Only the count should appear in your answer: how many lines of the data below contain the word "plans"?

START INPUT

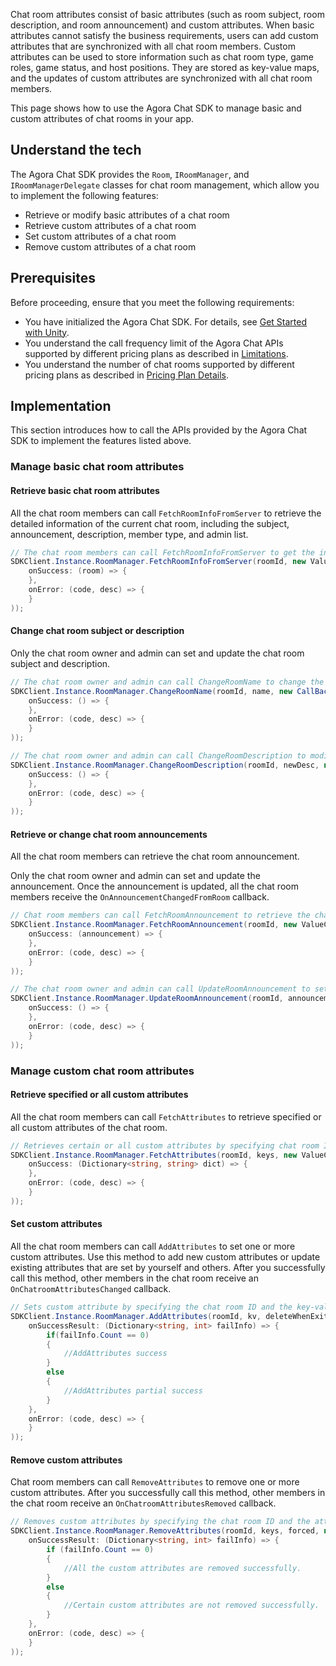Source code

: Chat room attributes consist of basic attributes (such as room subject, room description, and room announcement) and custom attributes. When basic attributes cannot satisfy the business requirements, users can add custom attributes that are synchronized with all chat room members.
Custom attributes can be used to store information such as chat room type, game roles, game status, and host positions. They are stored as key-value maps, and the updates of custom attributes are synchronized with all chat room members.

This page shows how to use the Agora Chat SDK to manage basic and custom attributes of chat rooms in your app.

## Understand the tech

The Agora Chat SDK provides the `Room`, `IRoomManager`, and `IRoomManagerDelegate` classes for chat room management, which allow you to implement the following features:

- Retrieve or modify basic attributes of a chat room
- Retrieve custom attributes of a chat room
- Set custom attributes of a chat room
- Remove custom attributes of a chat room

## Prerequisites

Before proceeding, ensure that you meet the following requirements:

- You have initialized the Agora Chat SDK. For details, see [Get Started with Unity](./agora_chat_get_started_unity).
- You understand the call frequency limit of the Agora Chat APIs supported by different pricing plans as described in [Limitations](./agora-chat/agora_chat_limitation).
- You understand the number of chat rooms supported by different pricing plans as described in [Pricing Plan Details](./agora-chat/agora_chat_plan).


## Implementation

This section introduces how to call the APIs provided by the Agora Chat SDK to implement the features listed above.

### Manage basic chat room attributes

#### Retrieve basic chat room attributes

All the chat room members can call `FetchRoomInfoFromServer` to retrieve the detailed information of the current chat room, including the subject, announcement, description, member type, and admin list. 

```c#
// The chat room members can call FetchRoomInfoFromServer to get the information of the specified chat room.
SDKClient.Instance.RoomManager.FetchRoomInfoFromServer(roomId, new ValueCallBack<Room>(
    onSuccess: (room) => {
    },
    onError: (code, desc) => {
    }
));
```

#### Change chat room subject or description

Only the chat room owner and admin can set and update the chat room subject and description.

```c#
// The chat room owner and admin can call ChangeRoomName to change the chat room subject.
SDKClient.Instance.RoomManager.ChangeRoomName(roomId, name, new CallBack(
    onSuccess: () => {
    },
    onError: (code, desc) => {
    }
));

// The chat room owner and admin can call ChangeRoomDescription to modify the chat room description.
SDKClient.Instance.RoomManager.ChangeRoomDescription(roomId, newDesc, new CallBack(
    onSuccess: () => {
    },
    onError: (code, desc) => {
    }
));
```

#### Retrieve or change chat room announcements

All the chat room members can retrieve the chat room announcement.

Only the chat room owner and admin can set and update the announcement. Once the announcement is updated, all the chat room members receive the `OnAnnouncementChangedFromRoom` callback.

```c#
// Chat room members can call FetchRoomAnnouncement to retrieve the chat room announcement.
SDKClient.Instance.RoomManager.FetchRoomAnnouncement(roomId, new ValueCallBack<string>(
    onSuccess: (announcement) => {
    },
    onError: (code, desc) => {
    }
));

// The chat room owner and admin can call UpdateRoomAnnouncement to set or update the chat room announcement.
SDKClient.Instance.RoomManager.UpdateRoomAnnouncement(roomId, announcement, new CallBack(
    onSuccess: () => {
    },
    onError: (code, desc) => {
    }
));
```

### Manage custom chat room attributes

#### Retrieve specified or all custom attributes

All the chat room members can call `FetchAttributes` to retrieve specified or all custom attributes of the chat room.

```c#
// Retrieves certain or all custom attributes by specifying chat room ID and attribute keys.  
SDKClient.Instance.RoomManager.FetchAttributes(roomId, keys, new ValueCallBack<Dictionary<string, string>>(
    onSuccess: (Dictionary<string, string> dict) => {
    },
    onError: (code, desc) => {
    }
));
```

#### Set custom attributes

All the chat room members can call `AddAttributes` to set one or more custom attributes. Use this method to add new custom attributes or update existing attributes that are set by yourself and others. After you successfully call this method, other members in the chat room receive an `OnChatroomAttributesChanged` callback.

```c#
// Sets custom attribute by specifying the chat room ID and the key-value maps of the attributes.
SDKClient.Instance.RoomManager.AddAttributes(roomId, kv, deleteWhenExit, forced, new CallBackResult(
    onSuccessResult: (Dictionary<string, int> failInfo) => {
        if(failInfo.Count == 0)
        {
            //AddAttributes success
        }
        else
        {
            //AddAttributes partial success
        }
    },
    onError: (code, desc) => {
    }
));
```

#### Remove custom attributes

Chat room members can call `RemoveAttributes` to remove one or more custom attributes. After you successfully call this method, other members in the chat room receive an `OnChatroomAttributesRemoved` callback. 

```c#
// Removes custom attributes by specifying the chat room ID and the attribute key list. 
SDKClient.Instance.RoomManager.RemoveAttributes(roomId, keys, forced, new CallBackResult(
    onSuccessResult: (Dictionary<string, int> failInfo) => {
        if (failInfo.Count == 0)
        {
            //All the custom attributes are removed successfully. 
        }
        else
        {
            //Certain custom attributes are not removed successfully. 
        }
    },
    onError: (code, desc) => {
    }
));
```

END INPUT

• _EXERCISE ANSWER_:
2